There are several recommendations for future research that can add further complexity and
nuance to the effects of research mentorship on STEM career choices.
First, future studies can incorporate the experiences and perspectives of mentors,
particularly graduate students in mentorship roles, so that we can understand the intentionality of
mentors’ approaches in working with undergraduate researchers. Qualitative data between
mentors and mentees can be compared to understand differences in the perception of how
research impacts the individual’s future career decisions. Second, a longitudinal mixed methods
version of this study can be used to track the growth and development of students’ career
choices. Large amounts of SCCT validations have been done through quantitative methods, but
there have been limited in qualitative data or mixed methods (Pan and Sun, 2018; Wang et al
2022). Specifically, future research should track students who participated in undergraduate
research that went on to pursue graduate degrees and understand the factors that push them
towards pursuing professional pathways in academia. Lastly, there deserves further examination
of how personal values fit into existing SCCT model in the context of STEM research career
pathways. This may also involve a systematic understanding of the attitudes and perceptions
around careers for the next generation of graduates entering the workforce, and how that plays
97
into their overall conception of how they think about research experiences as it relates to their
career choices.
Conclusion
The findings discussed in this study may have implications for faculty, administrators,
graduate students, and other practitioners working in a research capacity within a university
setting. The recommendations of practice provided in this study can serve as a starting point to
consider ways in which institutions can create inclusive research environments that are
conducive to the personal and professional growth of URM students in the STEM field. From
this study’s finding, there is not a singular factor that charts the student’s career choices, but
rather, it is understanding the confluence of factors that are at play in shaping the student’s
understanding of the choices that lie ahead of them. This involves the intentional curation of
structured program, as well as matching students with the right mentors who can advocate for
their long-term professional growth. Ultimately, this will increase buy-in not only from faculty
and administrators leading research experiences, but also institutional leaders who recognize the
value of pipelining underrepresented undergraduate students into research opportunities early in
their college experiences.
The call for diversity within the STEM workforce is not a new one. Especially within
academia, the numbers remain starkly disparate when examining Black and Latinx/Hispanic PhD
earners compared to their White and Asian counterparts (National Center for Science and
Engineering Statistics, 2023). However, as this study demonstrates, retaining URM students
within academic career pathways is not the result of any singular factor. To increase the diversity
of STEM graduate students and those who pursue academic careers in research or teaching,
practitioners and educational policymakers must also examine the state of academia. This
98
includes identifying solutions focused on not only creating initial access points, but rather,
creating and fostering inclusive learning environments that can lead to fulfilling careers.

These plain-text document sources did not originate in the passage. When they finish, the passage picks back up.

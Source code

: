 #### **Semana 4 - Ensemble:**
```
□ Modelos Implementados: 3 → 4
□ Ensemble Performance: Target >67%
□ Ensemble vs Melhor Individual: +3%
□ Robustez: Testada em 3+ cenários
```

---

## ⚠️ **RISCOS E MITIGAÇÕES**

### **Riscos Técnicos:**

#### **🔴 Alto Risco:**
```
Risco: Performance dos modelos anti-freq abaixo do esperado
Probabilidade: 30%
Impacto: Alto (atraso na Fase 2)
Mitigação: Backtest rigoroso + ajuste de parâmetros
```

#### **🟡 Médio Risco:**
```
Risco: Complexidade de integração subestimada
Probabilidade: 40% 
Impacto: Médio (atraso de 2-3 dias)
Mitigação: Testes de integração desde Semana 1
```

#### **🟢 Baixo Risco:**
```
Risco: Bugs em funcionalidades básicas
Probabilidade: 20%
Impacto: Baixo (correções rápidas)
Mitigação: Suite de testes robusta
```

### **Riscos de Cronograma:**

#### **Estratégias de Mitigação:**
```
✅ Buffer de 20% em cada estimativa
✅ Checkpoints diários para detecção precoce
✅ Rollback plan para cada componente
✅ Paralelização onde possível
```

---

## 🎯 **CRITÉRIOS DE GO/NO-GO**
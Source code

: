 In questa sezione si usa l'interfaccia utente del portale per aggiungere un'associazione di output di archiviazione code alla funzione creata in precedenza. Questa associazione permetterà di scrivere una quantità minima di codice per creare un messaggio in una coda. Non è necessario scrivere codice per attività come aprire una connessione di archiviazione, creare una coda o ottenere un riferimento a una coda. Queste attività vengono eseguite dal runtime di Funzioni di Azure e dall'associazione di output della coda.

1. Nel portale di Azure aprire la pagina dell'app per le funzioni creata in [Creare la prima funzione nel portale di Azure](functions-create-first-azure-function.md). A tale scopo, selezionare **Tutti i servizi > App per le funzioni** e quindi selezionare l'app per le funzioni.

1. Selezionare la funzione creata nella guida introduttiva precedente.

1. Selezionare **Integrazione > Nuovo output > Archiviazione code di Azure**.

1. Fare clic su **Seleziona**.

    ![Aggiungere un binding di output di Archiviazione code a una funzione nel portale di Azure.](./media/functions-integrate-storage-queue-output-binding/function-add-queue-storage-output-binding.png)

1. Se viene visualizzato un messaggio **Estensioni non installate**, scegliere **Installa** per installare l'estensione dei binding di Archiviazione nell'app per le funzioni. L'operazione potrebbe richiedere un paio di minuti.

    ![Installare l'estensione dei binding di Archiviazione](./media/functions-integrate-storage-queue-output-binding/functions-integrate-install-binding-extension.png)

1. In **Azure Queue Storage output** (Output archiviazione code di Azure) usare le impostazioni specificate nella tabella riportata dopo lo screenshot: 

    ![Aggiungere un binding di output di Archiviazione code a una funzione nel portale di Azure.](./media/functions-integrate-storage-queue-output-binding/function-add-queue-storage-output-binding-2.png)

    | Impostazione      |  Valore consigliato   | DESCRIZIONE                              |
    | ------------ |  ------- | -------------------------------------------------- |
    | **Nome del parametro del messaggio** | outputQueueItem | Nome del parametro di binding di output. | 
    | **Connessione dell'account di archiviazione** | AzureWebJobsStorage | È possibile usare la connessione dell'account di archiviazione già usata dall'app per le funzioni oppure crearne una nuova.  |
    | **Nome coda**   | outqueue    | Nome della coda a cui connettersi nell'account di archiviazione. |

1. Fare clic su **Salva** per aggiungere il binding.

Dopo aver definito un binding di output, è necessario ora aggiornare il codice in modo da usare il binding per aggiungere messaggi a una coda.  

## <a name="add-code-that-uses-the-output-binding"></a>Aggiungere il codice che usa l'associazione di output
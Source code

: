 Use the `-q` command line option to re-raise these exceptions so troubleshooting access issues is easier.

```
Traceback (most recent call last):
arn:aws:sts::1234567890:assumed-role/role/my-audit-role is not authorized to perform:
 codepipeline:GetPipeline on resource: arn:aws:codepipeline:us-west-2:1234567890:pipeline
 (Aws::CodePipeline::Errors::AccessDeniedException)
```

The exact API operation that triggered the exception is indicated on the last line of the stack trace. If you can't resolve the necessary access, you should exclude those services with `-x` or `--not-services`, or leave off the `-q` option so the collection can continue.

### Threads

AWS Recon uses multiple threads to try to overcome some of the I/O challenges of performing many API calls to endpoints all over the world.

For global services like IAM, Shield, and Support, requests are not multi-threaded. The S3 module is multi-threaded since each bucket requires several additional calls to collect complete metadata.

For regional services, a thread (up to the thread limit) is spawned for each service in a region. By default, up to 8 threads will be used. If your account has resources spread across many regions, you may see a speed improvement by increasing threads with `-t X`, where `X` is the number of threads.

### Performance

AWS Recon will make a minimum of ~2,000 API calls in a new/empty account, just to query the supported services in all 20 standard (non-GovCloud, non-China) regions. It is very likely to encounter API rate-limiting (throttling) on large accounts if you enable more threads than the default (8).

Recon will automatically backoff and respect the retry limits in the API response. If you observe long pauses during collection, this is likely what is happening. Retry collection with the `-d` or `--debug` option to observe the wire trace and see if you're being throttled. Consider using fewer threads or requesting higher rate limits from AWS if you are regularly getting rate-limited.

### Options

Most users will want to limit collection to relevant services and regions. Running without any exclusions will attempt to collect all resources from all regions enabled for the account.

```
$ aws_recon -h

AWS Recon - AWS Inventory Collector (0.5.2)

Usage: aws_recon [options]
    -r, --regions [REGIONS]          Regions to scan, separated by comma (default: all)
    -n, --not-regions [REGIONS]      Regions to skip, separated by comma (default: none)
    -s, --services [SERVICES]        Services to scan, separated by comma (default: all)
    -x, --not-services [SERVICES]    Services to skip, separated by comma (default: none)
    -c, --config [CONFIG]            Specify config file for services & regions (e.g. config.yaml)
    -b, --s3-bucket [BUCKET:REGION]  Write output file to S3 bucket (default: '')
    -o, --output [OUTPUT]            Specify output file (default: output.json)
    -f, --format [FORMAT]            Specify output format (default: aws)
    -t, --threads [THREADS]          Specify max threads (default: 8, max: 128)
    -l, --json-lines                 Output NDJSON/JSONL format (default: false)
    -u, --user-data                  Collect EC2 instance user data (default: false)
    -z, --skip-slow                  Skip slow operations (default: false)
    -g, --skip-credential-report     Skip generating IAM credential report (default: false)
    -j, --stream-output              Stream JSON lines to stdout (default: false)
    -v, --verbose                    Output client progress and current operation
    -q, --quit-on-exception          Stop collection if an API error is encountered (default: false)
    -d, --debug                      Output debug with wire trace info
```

This study was produced against the backdrop of a rapidly shifting job market within the
U.S., along with uncertainty and new attitudes towards the idea of work and career for the next
generation. Ascribing purpose and meaning to our work can be critical to our overall satisfaction
and well-being. However, career pathways are rarely linear, and priorities and values are ever
shifting. This study offers a glimpse into the ways in which research can play a role in career
choice formation. The voices in this study are individuals who are still in the early stages of their
career, and their professional trajectories will undergo many more changes in the coming years.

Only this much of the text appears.